Prompt — Please restate every line below exactly, without any pictures.

Material provided —
* * *
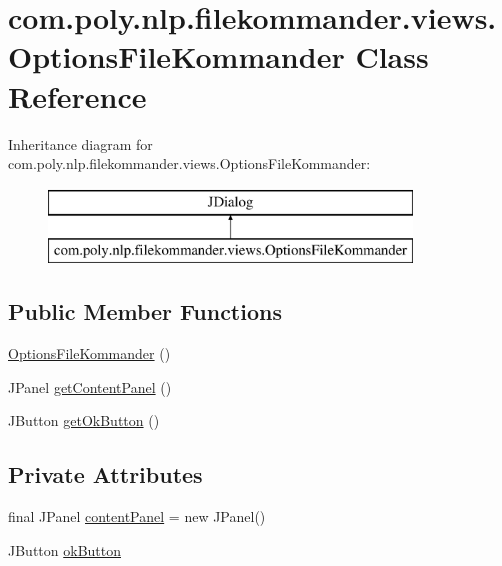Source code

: \hypertarget{classcom_1_1poly_1_1nlp_1_1filekommander_1_1views_1_1_options_file_kommander}{\section{com.\-poly.\-nlp.\-filekommander.\-views.\-Options\-File\-Kommander Class Reference}
\label{classcom_1_1poly_1_1nlp_1_1filekommander_1_1views_1_1_options_file_kommander}
}
Inheritance diagram for com.\-poly.\-nlp.\-filekommander.\-views.\-Options\-File\-Kommander\-:\begin{figure}[H]
\begin{center}
\leavevmode
\includegraphics[height=2.000000cm]{classcom_1_1poly_1_1nlp_1_1filekommander_1_1views_1_1_options_file_kommander}
\end{center}
\end{figure}
\subsection*{Public Member Functions}
\begin{DoxyCompactItemize}
\item 
\hyperlink{classcom_1_1poly_1_1nlp_1_1filekommander_1_1views_1_1_options_file_kommander_afff9327e0d62d1b57fb6e19299a1e203}{Options\-File\-Kommander} ()
\item 
J\-Panel \hyperlink{classcom_1_1poly_1_1nlp_1_1filekommander_1_1views_1_1_options_file_kommander_a9620544d34bd81849c5883f30a84bab8}{get\-Content\-Panel} ()
\item 
J\-Button \hyperlink{classcom_1_1poly_1_1nlp_1_1filekommander_1_1views_1_1_options_file_kommander_aac58d7d8c360a50897f4324322a918c7}{get\-Ok\-Button} ()
\end{DoxyCompactItemize}
\subsection*{Private Attributes}
\begin{DoxyCompactItemize}
\item 
final J\-Panel \hyperlink{classcom_1_1poly_1_1nlp_1_1filekommander_1_1views_1_1_options_file_kommander_a566cf729d42553b326dc4eaaf52cd9d8}{content\-Panel} = new J\-Panel()
\item 
J\-Button \hyperlink{classcom_1_1poly_1_1nlp_1_1filekommander_1_1views_1_1_options_file_kommander_a0f8aef931bc85b51505210be4fbc87e1}{ok\-Button}
\end{DoxyCompactItemize}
* * *
Output for this exercise —
Source code

: \hypertarget{classcom_1_1poly_1_1nlp_1_1filekommander_1_1views_1_1_options_file_kommander}{\section{com.\-poly.\-nlp.\-filekommander.\-views.\-Options\-File\-Kommander Class Reference}
\label{classcom_1_1poly_1_1nlp_1_1filekommander_1_1views_1_1_options_file_kommander}
}
Inheritance diagram for com.\-poly.\-nlp.\-filekommander.\-views.\-Options\-File\-Kommander\-:\begin{figure}[H]
\begin{center}
\leavevmode
\includegraphics[height=2.000000cm]{classcom_1_1poly_1_1nlp_1_1filekommander_1_1views_1_1_options_file_kommander}
\end{center}
\end{figure}
\subsection*{Public Member Functions}
\begin{DoxyCompactItemize}
\item 
\hyperlink{classcom_1_1poly_1_1nlp_1_1filekommander_1_1views_1_1_options_file_kommander_afff9327e0d62d1b57fb6e19299a1e203}{Options\-File\-Kommander} ()
\item 
J\-Panel \hyperlink{classcom_1_1poly_1_1nlp_1_1filekommander_1_1views_1_1_options_file_kommander_a9620544d34bd81849c5883f30a84bab8}{get\-Content\-Panel} ()
\item 
J\-Button \hyperlink{classcom_1_1poly_1_1nlp_1_1filekommander_1_1views_1_1_options_file_kommander_aac58d7d8c360a50897f4324322a918c7}{get\-Ok\-Button} ()
\end{DoxyCompactItemize}
\subsection*{Private Attributes}
\begin{DoxyCompactItemize}
\item 
final J\-Panel \hyperlink{classcom_1_1poly_1_1nlp_1_1filekommander_1_1views_1_1_options_file_kommander_a566cf729d42553b326dc4eaaf52cd9d8}{content\-Panel} = new J\-Panel()
\item 
J\-Button \hyperlink{classcom_1_1poly_1_1nlp_1_1filekommander_1_1views_1_1_options_file_kommander_a0f8aef931bc85b51505210be4fbc87e1}{ok\-Button}
\end{DoxyCompactItemize}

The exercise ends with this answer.